Don’t Take Your Phone (A Mini-Adventure)

Quality time with the kids is so much easier when your phone is left behind at home.

I remember doing bushwalks and visiting national parks as a kid, and my parents never took a phone. Back then we didn’t have mobile phones. We may have taken a camera, but usually not. When we were out exploring, playing, ‘in nature’, we really were all there. Fast forward to now and adventures for kids couldn’t be more connected - but not to nature.

Honestly, this post comes from a recent experience. I’d planned a fun adventure day with my son and as we were driving there I realised, in the morning rush, my phone was still at home on the charger. I sucked my breath in and bit my lip. The roads were busy at that time of day, so I’d have to find a safe place to turn around. We had a swimming lesson to go to first and I didn’t know if I could get the phone and still make it to the lesson first. I kept driving, feeling both anxious and incredibly curious.

These were the thoughts going through my head:

It’s perfect weather, the photos will be amazing… I won’t get ANY of it.

I can’t even use this adventure for my Instagram feed, since I won’t be able to show anything…what is the point?

Maybe I could take him to a playground instead, and save the adventure for when I have my phone.

WAIT…Would I REALLY skip an adventure with my son just because I didn’t have my phone?!?!
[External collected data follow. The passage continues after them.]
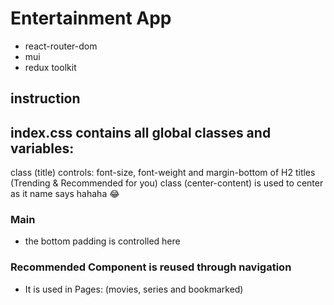 # Entertainment App

- react-router-dom
- mui  
- redux toolkit

## instruction

## index.css contains all global classes and variables:

class (title) controls: font-size, font-weight and margin-bottom of H2 titles (Trending & Recommended for you)
class (center-content) is used to center as it name says hahaha 😂


### Main

- the bottom padding is controlled here

### Recommended Component is reused through navigation

- It is used in Pages: (movies, series and bookmarked) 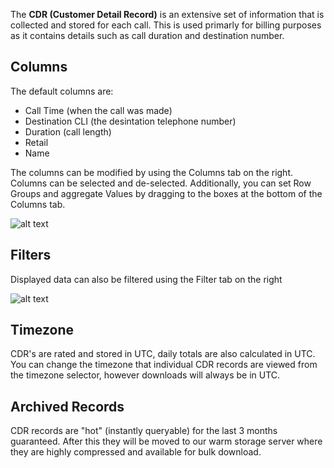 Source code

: The **CDR (Customer Detail Record)** is an extensive set of information that is collected and stored for each call. This is used primarly for billing purposes as it contains details such as call duration and destination number. 

## Columns
The default columns are:
+ Call Time (when the call was made)
+ Destination CLI (the desintation telephone number)
+ Duration (call length)
+ Retail 
+ Name

The columns can be modified by using the Columns tab on the right. Columns can be selected and de-selected. Additionally, you can set Row Groups and aggregate Values by dragging to the boxes at the bottom of the Columns tab.  

![alt text][cdr-c]

## Filters
Displayed data can also be filtered using the Filter tab on the right

![alt text][cdr-f]
	
## Timezone
CDR's are rated and stored in UTC, daily totals are also calculated in UTC. You can change the timezone that individual CDR records are viewed from the timezone selector, however downloads will always be in UTC.

## Archived Records
CDR records are "hot" (instantly queryable) for the last 3 months guaranteed. After this they will be moved to our warm storage server where they are highly compressed and available for bulk download.



[cdr-c]: https://github.com/digipigeon/connexcs-user-docs/blob/master/docs/customer/img/cdr-c.png "CDR Columns"
[cdr-f]: https://github.com/digipigeon/connexcs-user-docs/blob/master/docs/customer/img/cdr-f.png "CDR Filters"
What was wrong with me! I hadn’t realised how much sharing our adventures on Instagram and my website had influenced me. I felt like the whole point of going was to be able to get photos. And not just for Instagram, but for our family photo books which I make every year.

And what if I needed to ring someone? What if I missed a call from my daughter’s school?

Surely they could contact my husband. And surely if I had an emergency, I would find help from someone nearby.

Isn’t the adventure day supposed to be about my son and I having fun together?

I met myself halfway. I would do the adventure with my son and then go back again another day to get pics. This figuring out the logistics, the riskiness of leaving part of my comfort zone behind – well it kind of added to the adventure of it all. Going somewhere with my son for the day without a connection to anyone else, it felt so strange.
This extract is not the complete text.